Posts tagged "mssearch"

All of the Things! Custom MS Search Vertical of Serverless Azure DB and the new SQL Graph Connector!

July 3, 2020

Mike Homol

Principal Consultant @ ThreeWill

Microsoft Graph Connectors are now in preview mode and appear to be showing up for most folks who have turned on targeted releases in their Dev tenants. So, naturally, I had to see what we could break... er, do.

Just how much can we throw in here?

Just to spice things up for this blog post, let's see if we can pull in as many different and new-ish things into this bad boy.

Throw it all in!

SQL or bust

One of the first things I wanted to try out was the SQL Server connector. This is big win for SharePoint and 365 to be able to include 3rd-party structured data without any custom development. So it felt like a great candidate to try out first. So here was problem 1: I had no "on-prem" SQL database anymore. And SQL is expensive. Or is it? Pete Skelly turned my eyes towards serverless Azure SQL - a consumption-based model for SQL. Seems pretty new and cool to me. Let's throw it in!

Gotta have a VM

We want to mimic an "on-prem" experience, so that means trying to use the Power BI gateway to connect to our SQL database. So let's make sure we have a VM to install the gateway onto that will sign in with a dev tenant login and can then connect to the SQL server. Things are looking good. Anything else?

Bump up those numbers

Some automation, perhaps?

What if we see how much of this we can build with ARM templates? Yeah, that sounds good. The ARM Tools extension for VSCode is pretty solid. Channel 9's DevOpsLab just started a video series on Demystifying ARM Templates, which shows the power of the MS team's JSON schema they've built. So yeah, why not throw that in. Plus, I've been wanting an opportunity to use the ARM Template Viewer extension in VSCode too, so now I have a reason and a way to visually represent almost everything we're creating for this little Graph Connector.

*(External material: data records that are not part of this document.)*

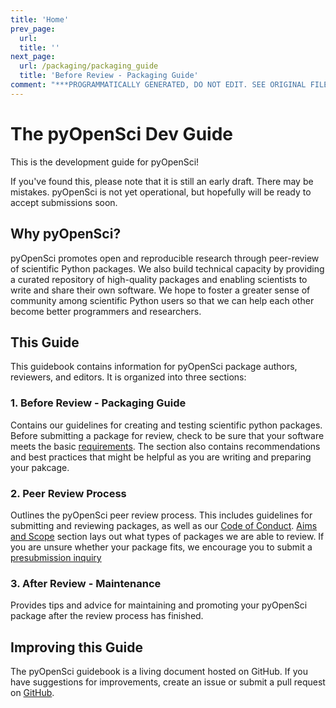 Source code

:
 ```yaml
---
title: 'Home'
prev_page:
  url: 
  title: ''
next_page:
  url: /packaging/packaging_guide
  title: 'Before Review - Packaging Guide'
comment: "***PROGRAMMATICALLY GENERATED, DO NOT EDIT. SEE ORIGINAL FILES IN /content***"
---
```

# The pyOpenSci Dev Guide

This is the development guide for pyOpenSci!

If you've found this, please note that it is still an early draft. There may be mistakes. pyOpenSci is not yet operational, but hopefully will be ready to accept submissions soon.

## Why pyOpenSci?
pyOpenSci promotes open and reproducible research through peer-review of scientific Python packages. We also build technical capacity by providing a curated repository of high-quality packages and enabling scientists to write and share their own software. We hope to foster a greater sense of community among scientific Python users so that we can help each other become better programmers and researchers.

## This Guide
This guidebook contains information for pyOpenSci package authors, reviewers, and editors. It is organized into three sections:

### 1. Before Review - Packaging Guide
Contains our guidelines for creating and testing scientific python packages. Before submitting a package for review, check to be sure that your software meets the basic [requirements](packaging/packaging_guide#overview). The section also contains recommendations and best practices that might be helpful as you are writing and preparing your pakcage.

### 2. Peer Review Process
Outlines the pyOpenSci peer review process. This includes guidelines for submitting and reviewing packages, as well as our [Code of Conduct](peer_review/coc). [Aims and Scope](peer_review/aims_scope) section lays out what types of packages we are able to review. If you are unsure whether your package fits, we encourage you to submit a [presubmission inquiry](peer_review/author_guide#presubmission)

### 3. After Review - Maintenance
Provides tips and advice for maintaining and promoting your pyOpenSci package after the review process has finished.

## Improving this Guide
The pyOpenSci guidebook is a living document hosted on GitHub. If you have suggestions for improvements, create an issue or submit a pull request on [GitHub](https://github.com/pyOpenSci/dev_guide).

Wait, what are we doing again?

All part of the plan

So here's the plan:

Serverless Azure SQL database as a backend
The AdventureWorks database loaded up with Product data
Windows VM with a Power BI gateway to connect to the Azure SQL db
A new graph connector, which uses the gateway to crawl Products, to display in a new vertical in MS Search results
A custom adaptive card display (we gotta see if we can pipe in product pictures, right?)

Here's a high-level overview of the data flow, from SQL-to-VM-to-365: High-Level Data Flow

The VM's gateway will be controlled by the 365 Search service and graph connector API. Every 15 minutes, 365 will attempt an incremental crawl, by reaching out to the gateway on the VM, which will receive a query to execute agains the SQL DB on Azure. So let's get this party started.

ARMing ourselves (get it?)

Based on the above, here's what our ARM template needs to look like:

ARM Design

This diagram made possible by ARM Template Viewer.

Don't feel like making all of this? No problem! I've already set it all up and exported it to an ARM Template for you! I even went ahead and took the time to set it up a little better for automation. I've provided 2 files for you to use to get all of this provisioned automagically in your own tenant/subscription:

full_simple.json - this is the ARM template that represents the above design
runit.azcli - this is an Azure CLI script that is built for Bash.

Simply put the 2 files next to each other from wherever you plan on running them. If you want to run it from the cloud shell, like I did, you'll just have to upload them first, like so.

Optional: upload the files to Cloud Shell

The ARM Template JSON has a number of preset variables you should know about. If you want it to run successfully, you'll need to set them to be something unique for you. These variables are:

rg - A reprint of the resource group you plan on putting everything in. That will also get set in the runit.azcli. This name just gets used in some of the more generic naming of things like the NICs and NSGs that I'm hoping you don't have to even think about.
vmname - The name of the VM that will get made for you
location - This also gets set in runit.azcli so you don't necessarily have to set it here.
servers_serverlessserverpoc_name - The name of the database server that will be created
adventureworks_dbname - The name of the database (defaults to HomolWorks)
uniquedomainprefix - Should probably be the same as the name you pick for the VM - using this will make RDP'ing easier
my_ip - if you set this, then your IP will be automatically added to the firewall rules for the Database server
sqladmin_account - the SQL admin user name. Defaults to POCAdmin
vmadmin_name - the VM admin user name. Defaults to captainawesome

Run it!

The script only has 3 variables it tries to preset before deploying the ARM template. Naturally you could edit this all you want and feed in more parameters rather than setting them up in the .json file. Only 2 variables really need to be set: rg and location. This ARM template is scoped to a resource group, so the script creates that Resource Group first, then deploys the ARM template to the group. Note that you can optionally set the IP you're developing from in the my_ip variable.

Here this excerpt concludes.